### [ASSIGNED TASK]
Every line below from the one containing "Feature specification from" through the one containing "5.0+, Node.js 18+" must be transcribed exactly. Omit all lines outside that stretch.

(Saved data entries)
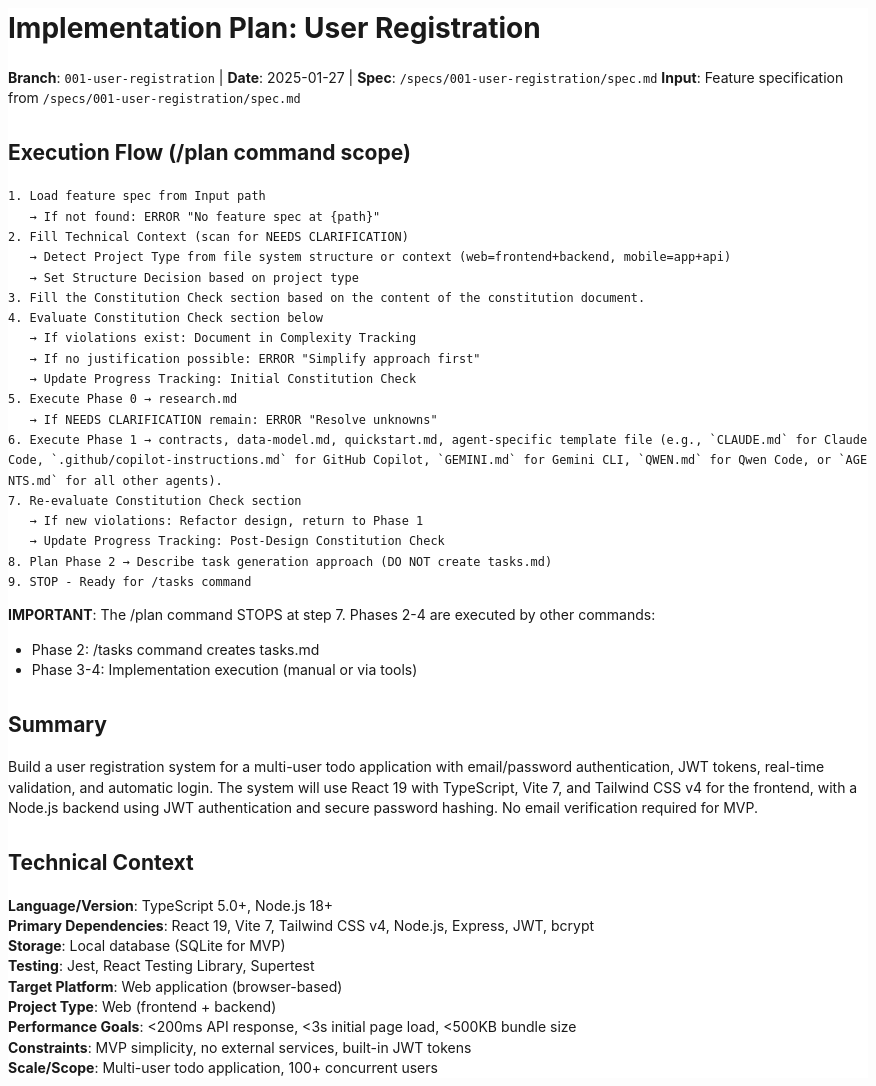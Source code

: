 
# Implementation Plan: User Registration

**Branch**: `001-user-registration` | **Date**: 2025-01-27 | **Spec**: `/specs/001-user-registration/spec.md`
**Input**: Feature specification from `/specs/001-user-registration/spec.md`

## Execution Flow (/plan command scope)
```
1. Load feature spec from Input path
   → If not found: ERROR "No feature spec at {path}"
2. Fill Technical Context (scan for NEEDS CLARIFICATION)
   → Detect Project Type from file system structure or context (web=frontend+backend, mobile=app+api)
   → Set Structure Decision based on project type
3. Fill the Constitution Check section based on the content of the constitution document.
4. Evaluate Constitution Check section below
   → If violations exist: Document in Complexity Tracking
   → If no justification possible: ERROR "Simplify approach first"
   → Update Progress Tracking: Initial Constitution Check
5. Execute Phase 0 → research.md
   → If NEEDS CLARIFICATION remain: ERROR "Resolve unknowns"
6. Execute Phase 1 → contracts, data-model.md, quickstart.md, agent-specific template file (e.g., `CLAUDE.md` for Claude Code, `.github/copilot-instructions.md` for GitHub Copilot, `GEMINI.md` for Gemini CLI, `QWEN.md` for Qwen Code, or `AGENTS.md` for all other agents).
7. Re-evaluate Constitution Check section
   → If new violations: Refactor design, return to Phase 1
   → Update Progress Tracking: Post-Design Constitution Check
8. Plan Phase 2 → Describe task generation approach (DO NOT create tasks.md)
9. STOP - Ready for /tasks command
```

**IMPORTANT**: The /plan command STOPS at step 7. Phases 2-4 are executed by other commands:
- Phase 2: /tasks command creates tasks.md
- Phase 3-4: Implementation execution (manual or via tools)

## Summary
Build a user registration system for a multi-user todo application with email/password authentication, JWT tokens, real-time validation, and automatic login. The system will use React 19 with TypeScript, Vite 7, and Tailwind CSS v4 for the frontend, with a Node.js backend using JWT authentication and secure password hashing. No email verification required for MVP.

## Technical Context
**Language/Version**: TypeScript 5.0+, Node.js 18+  
**Primary Dependencies**: React 19, Vite 7, Tailwind CSS v4, Node.js, Express, JWT, bcrypt  
**Storage**: Local database (SQLite for MVP)  
**Testing**: Jest, React Testing Library, Supertest  
**Target Platform**: Web application (browser-based)  
**Project Type**: Web (frontend + backend)  
**Performance Goals**: <200ms API response, <3s initial page load, <500KB bundle size  
**Constraints**: MVP simplicity, no external services, built-in JWT tokens  
**Scale/Scope**: Multi-user todo application, 100+ concurrent users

### [ANSWER BELOW]
**Input**: Feature specification from `/specs/001-user-registration/spec.md`

## Execution Flow (/plan command scope)
```
1. Load feature spec from Input path
   → If not found: ERROR "No feature spec at {path}"
2. Fill Technical Context (scan for NEEDS CLARIFICATION)
   → Detect Project Type from file system structure or context (web=frontend+backend, mobile=app+api)
   → Set Structure Decision based on project type
3. Fill the Constitution Check section based on the content of the constitution document.
4. Evaluate Constitution Check section below
   → If violations exist: Document in Complexity Tracking
   → If no justification possible: ERROR "Simplify approach first"
   → Update Progress Tracking: Initial Constitution Check
5. Execute Phase 0 → research.md
   → If NEEDS CLARIFICATION remain: ERROR "Resolve unknowns"
6. Execute Phase 1 → contracts, data-model.md, quickstart.md, agent-specific template file (e.g., `CLAUDE.md` for Claude Code, `.github/copilot-instructions.md` for GitHub Copilot, `GEMINI.md` for Gemini CLI, `QWEN.md` for Qwen Code, or `AGENTS.md` for all other agents).
7. Re-evaluate Constitution Check section
   → If new violations: Refactor design, return to Phase 1
   → Update Progress Tracking: Post-Design Constitution Check
8. Plan Phase 2 → Describe task generation approach (DO NOT create tasks.md)
9. STOP - Ready for /tasks command
```

**IMPORTANT**: The /plan command STOPS at step 7. Phases 2-4 are executed by other commands:
- Phase 2: /tasks command creates tasks.md
- Phase 3-4: Implementation execution (manual or via tools)

## Summary
Build a user registration system for a multi-user todo application with email/password authentication, JWT tokens, real-time validation, and automatic login. The system will use React 19 with TypeScript, Vite 7, and Tailwind CSS v4 for the frontend, with a Node.js backend using JWT authentication and secure password hashing. No email verification required for MVP.

## Technical Context
**Language/Version**: TypeScript 5.0+, Node.js 18+  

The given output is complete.